Ms. Kroes also favors establishing a single telecom market for Europe. The plan is to pool all the networks of the national players into one supranational network, which would make it easier to find money to invest in new technologies such as 4G and fiber-optic cable. In exchange for pooling their network infrastructure, the national telecoms would participate in the European network.

It would also likely mean cheaper and easier data roaming around Europe, and that could lead to industry consolidation. Removing bureaucratic layers by making a single continent-wide entity responsible for wireless and wireline would simplify the regulatory environment as well.

It’s this type of landscape that’s allowed AT&T and Verizon to establish fast and reliable service in the US. And their ability to attract and keep valuable post-paid subscribers supports long-term dividend sustainability and growth.

Verizon, in particular, has been a star, with a total return since the March 2009 low for global equities of 160 percent-plus. It’s also been an outperformer over the trailing 12 months, with a total return of 32.7 percent.

AT&T is up more than 16 percent over the past year, 111 percent since March 6, 2009.
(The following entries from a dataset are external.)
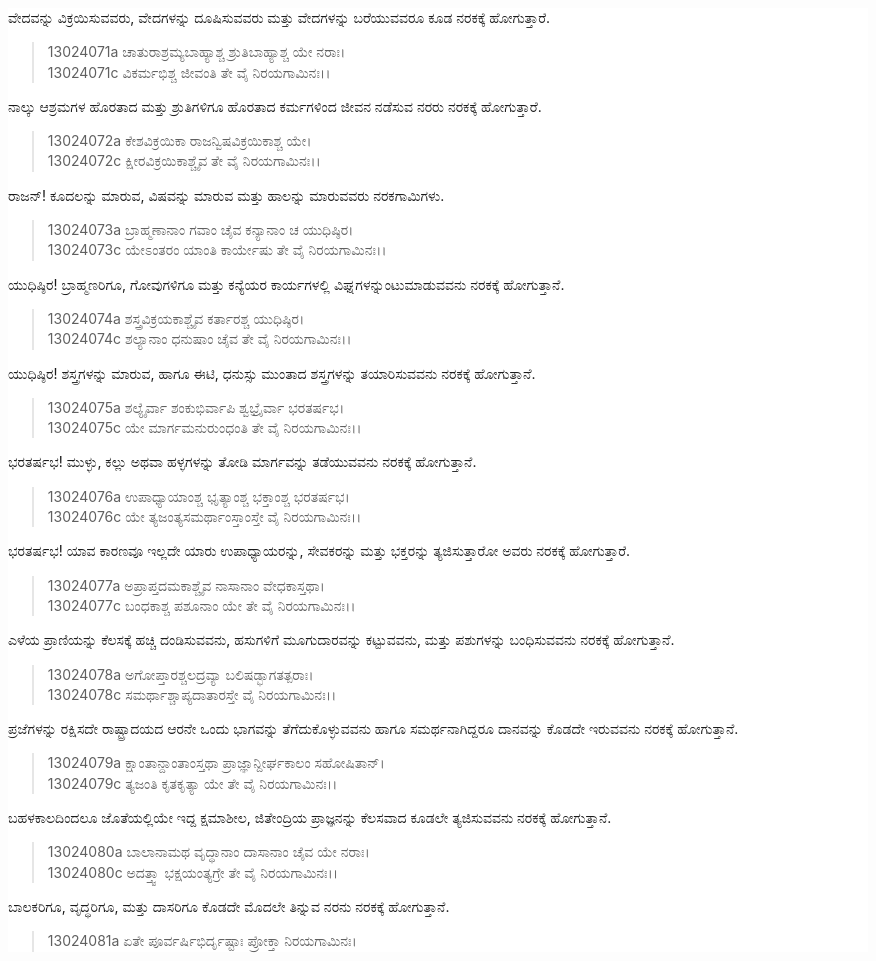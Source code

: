 ವೇದವನ್ನು ವಿಕ್ರಯಿಸುವವರು, ವೇದಗಳನ್ನು ದೂಷಿಸುವವರು ಮತ್ತು ವೇದಗಳನ್ನು ಬರೆಯುವವರೂ ಕೂಡ ನರಕಕ್ಕೆ ಹೋಗುತ್ತಾರೆ.

> 13024071a ಚಾತುರಾಶ್ರಮ್ಯಬಾಹ್ಯಾಶ್ಚ ಶ್ರುತಿಬಾಹ್ಯಾಶ್ಚ ಯೇ ನರಾಃ।  
13024071c ವಿಕರ್ಮಭಿಶ್ಚ ಜೀವಂತಿ ತೇ ವೈ ನಿರಯಗಾಮಿನಃ।।

ನಾಲ್ಕು ಆಶ್ರಮಗಳ ಹೊರತಾದ ಮತ್ತು ಶ್ರುತಿಗಳಿಗೂ ಹೊರತಾದ ಕರ್ಮಗಳಿಂದ ಜೀವನ ನಡೆಸುವ ನರರು ನರಕಕ್ಕೆ ಹೋಗುತ್ತಾರೆ.

> 13024072a ಕೇಶವಿಕ್ರಯಿಕಾ ರಾಜನ್ವಿಷವಿಕ್ರಯಿಕಾಶ್ಚ ಯೇ।  
13024072c ಕ್ಷೀರವಿಕ್ರಯಿಕಾಶ್ಚೈವ ತೇ ವೈ ನಿರಯಗಾಮಿನಃ।।

ರಾಜನ್! ಕೂದಲನ್ನು ಮಾರುವ, ವಿಷವನ್ನು ಮಾರುವ ಮತ್ತು ಹಾಲನ್ನು ಮಾರುವವರು ನರಕಗಾಮಿಗಳು.

> 13024073a ಬ್ರಾಹ್ಮಣಾನಾಂ ಗವಾಂ ಚೈವ ಕನ್ಯಾನಾಂ ಚ ಯುಧಿಷ್ಠಿರ।  
13024073c ಯೇಽಂತರಂ ಯಾಂತಿ ಕಾರ್ಯೇಷು ತೇ ವೈ ನಿರಯಗಾಮಿನಃ।।

ಯುಧಿಷ್ಠಿರ! ಬ್ರಾಹ್ಮಣರಿಗೂ, ಗೋವುಗಳಿಗೂ ಮತ್ತು ಕನ್ಯೆಯರ ಕಾರ್ಯಗಳಲ್ಲಿ ವಿಘ್ನಗಳನ್ನುಂಟುಮಾಡುವವನು ನರಕಕ್ಕೆ ಹೋಗುತ್ತಾನೆ.

> 13024074a ಶಸ್ತ್ರವಿಕ್ರಯಕಾಶ್ಚೈವ ಕರ್ತಾರಶ್ಚ ಯುಧಿಷ್ಠಿರ।  
13024074c ಶಲ್ಯಾನಾಂ ಧನುಷಾಂ ಚೈವ ತೇ ವೈ ನಿರಯಗಾಮಿನಃ।।

ಯುಧಿಷ್ಠಿರ! ಶಸ್ತ್ರಗಳನ್ನು ಮಾರುವ, ಹಾಗೂ ಈಟಿ, ಧನುಸ್ಸು ಮುಂತಾದ ಶಸ್ತ್ರಗಳನ್ನು ತಯಾರಿಸುವವನು ನರಕಕ್ಕೆ ಹೋಗುತ್ತಾನೆ.

> 13024075a ಶಲ್ಯೈರ್ವಾ ಶಂಕುಭಿರ್ವಾಪಿ ಶ್ವಭ್ರೈರ್ವಾ ಭರತರ್ಷಭ।  
13024075c ಯೇ ಮಾರ್ಗಮನುರುಂಧಂತಿ ತೇ ವೈ ನಿರಯಗಾಮಿನಃ।।

ಭರತರ್ಷಭ! ಮುಳ್ಳು, ಕಲ್ಲು ಅಥವಾ ಹಳ್ಳಗಳನ್ನು ತೋಡಿ ಮಾರ್ಗವನ್ನು ತಡೆಯುವವನು ನರಕಕ್ಕೆ ಹೋಗುತ್ತಾನೆ.

> 13024076a ಉಪಾಧ್ಯಾಯಾಂಶ್ಚ ಭೃತ್ಯಾಂಶ್ಚ ಭಕ್ತಾಂಶ್ಚ ಭರತರ್ಷಭ।  
13024076c ಯೇ ತ್ಯಜಂತ್ಯಸಮರ್ಥಾಂಸ್ತಾಂಸ್ತೇ ವೈ ನಿರಯಗಾಮಿನಃ।।

ಭರತರ್ಷಭ! ಯಾವ ಕಾರಣವೂ ಇಲ್ಲದೇ ಯಾರು ಉಪಾಧ್ಯಾಯರನ್ನು, ಸೇವಕರನ್ನು ಮತ್ತು ಭಕ್ತರನ್ನು ತ್ಯಜಿಸುತ್ತಾರೋ ಅವರು ನರಕಕ್ಕೆ ಹೋಗುತ್ತಾರೆ.

> 13024077a ಅಪ್ರಾಪ್ತದಮಕಾಶ್ಚೈವ ನಾಸಾನಾಂ ವೇಧಕಾಸ್ತಥಾ।  
13024077c ಬಂಧಕಾಶ್ಚ ಪಶೂನಾಂ ಯೇ ತೇ ವೈ ನಿರಯಗಾಮಿನಃ।।

ಎಳೆಯ ಪ್ರಾಣಿಯನ್ನು ಕೆಲಸಕ್ಕೆ ಹಚ್ಚಿ ದಂಡಿಸುವವನು, ಹಸುಗಳಿಗೆ ಮೂಗುದಾರವನ್ನು ಕಟ್ಟುವವನು, ಮತ್ತು ಪಶುಗಳನ್ನು ಬಂಧಿಸುವವನು ನರಕಕ್ಕೆ ಹೋಗುತ್ತಾನೆ.

> 13024078a ಅಗೋಪ್ತಾರಶ್ಚಲದ್ರವ್ಯಾ ಬಲಿಷಡ್ಭಾಗತತ್ಪರಾಃ।  
13024078c ಸಮರ್ಥಾಶ್ಚಾಪ್ಯದಾತಾರಸ್ತೇ ವೈ ನಿರಯಗಾಮಿನಃ।।

ಪ್ರಜೆಗಳನ್ನು ರಕ್ಷಿಸದೇ ರಾಷ್ಟ್ರಾದಯದ ಆರನೇ ಒಂದು ಭಾಗವನ್ನು ತೆಗೆದುಕೊಳ್ಳುವವನು ಹಾಗೂ ಸಮರ್ಥನಾಗಿದ್ದರೂ ದಾನವನ್ನು ಕೊಡದೇ ಇರುವವನು ನರಕಕ್ಕೆ ಹೋಗುತ್ತಾನೆ.

> 13024079a ಕ್ಷಾಂತಾನ್ದಾಂತಾಂಸ್ತಥಾ ಪ್ರಾಜ್ಞಾನ್ದೀರ್ಘಕಾಲಂ ಸಹೋಷಿತಾನ್।  
13024079c ತ್ಯಜಂತಿ ಕೃತಕೃತ್ಯಾ ಯೇ ತೇ ವೈ ನಿರಯಗಾಮಿನಃ।।

ಬಹಳಕಾಲದಿಂದಲೂ ಜೊತೆಯಲ್ಲಿಯೇ ಇದ್ದ ಕ್ಷಮಾಶೀಲ, ಜಿತೇಂದ್ರಿಯ ಪ್ರಾಜ್ಞನನ್ನು ಕೆಲಸವಾದ ಕೂಡಲೇ ತ್ಯಜಿಸುವವನು ನರಕಕ್ಕೆ ಹೋಗುತ್ತಾನೆ.

> 13024080a ಬಾಲಾನಾಮಥ ವೃದ್ಧಾನಾಂ ದಾಸಾನಾಂ ಚೈವ ಯೇ ನರಾಃ।  
13024080c ಅದತ್ತ್ವಾ ಭಕ್ಷಯಂತ್ಯಗ್ರೇ ತೇ ವೈ ನಿರಯಗಾಮಿನಃ।।

ಬಾಲಕರಿಗೂ, ವೃದ್ಧರಿಗೂ, ಮತ್ತು ದಾಸರಿಗೂ ಕೊಡದೇ ಮೊದಲೇ ತಿನ್ನುವ ನರನು ನರಕಕ್ಕೆ ಹೋಗುತ್ತಾನೆ.

> 13024081a ಏತೇ ಪೂರ್ವರ್ಷಿಭಿರ್ದೃಷ್ಟಾಃ ಪ್ರೋಕ್ತಾ ನಿರಯಗಾಮಿನಃ।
There’s hope that Deutsche Telekom AG’s (Germany: DTE, OTC: DTEGF, ADR: DTEGY) EUR30 billion, three-year investment plan announced in December 2012 will help lead a return to investment in the Europe, Middle East and Africa (EMEA) region.

More important will be EU-wide efforts to spur investment and growth. Allowing Deutsche Telekom and fellow European powers France Telecom SA (France: FTE, NYSE: FTE), Telecom Italia SpA (Italy: TIT, NYSE: TI) and Telefonica SA (Spain: TEF, NYSE: TEF) a greater profit for renting their networks to smaller competitors would be a positive start.

Ms. Kroes’ initiatives, which if realized would create a telecommunications market very much like the one in the US, carry the greatest promise.

Deutsche Telekom has enjoyed a solid run over the past year, posting a total return in US dollar terms of 26.9 percent. But the German giant’s current dividend rate is in doubt even after a December 2012 cut, as it continues to try to get of its T-Mobile USA venture.

Telecom Italia and France Telecom are both in the red over the trailing 12 months.

France Telecom is under pressure to cut costs, and though management reported some progress with first-quarter results this was likely low-hanging fruit. Comparable and necessary success in future quarters will be harder to come by, particularly as Orange France domestic mobile unit shed 3 percent of its customers.

Italy’s biggest phone company is currently evaluating a proposal that would make Hong Kong-based Hutchison Whampoa Ltd (Hong Kong: 13, OTC: HUWHF, ADR: HUWHY) its largest shareholder.

Debt-burdened Telecom Italia is also considering the sale of its fixed-line business as it seeks to raise cash and boost shareholder returns. Failure of Hutchison talks and/or progress on an asset sale could force the company to save cash in other ways, including through the elimination of its dividend.

Telefonica, for its part, is actively expanding its presence in South America. The company temporarily eliminated its dividend in 2012 but is on track to resume its payout later this year. Telefonica reported encouraging results for the first quarter of 2013, as revenue contraction stabilized in its home market and organic growth in South America was 6.8 percent.

Telefonica has a ways to go, but it is a good way to play a rebound in Europe.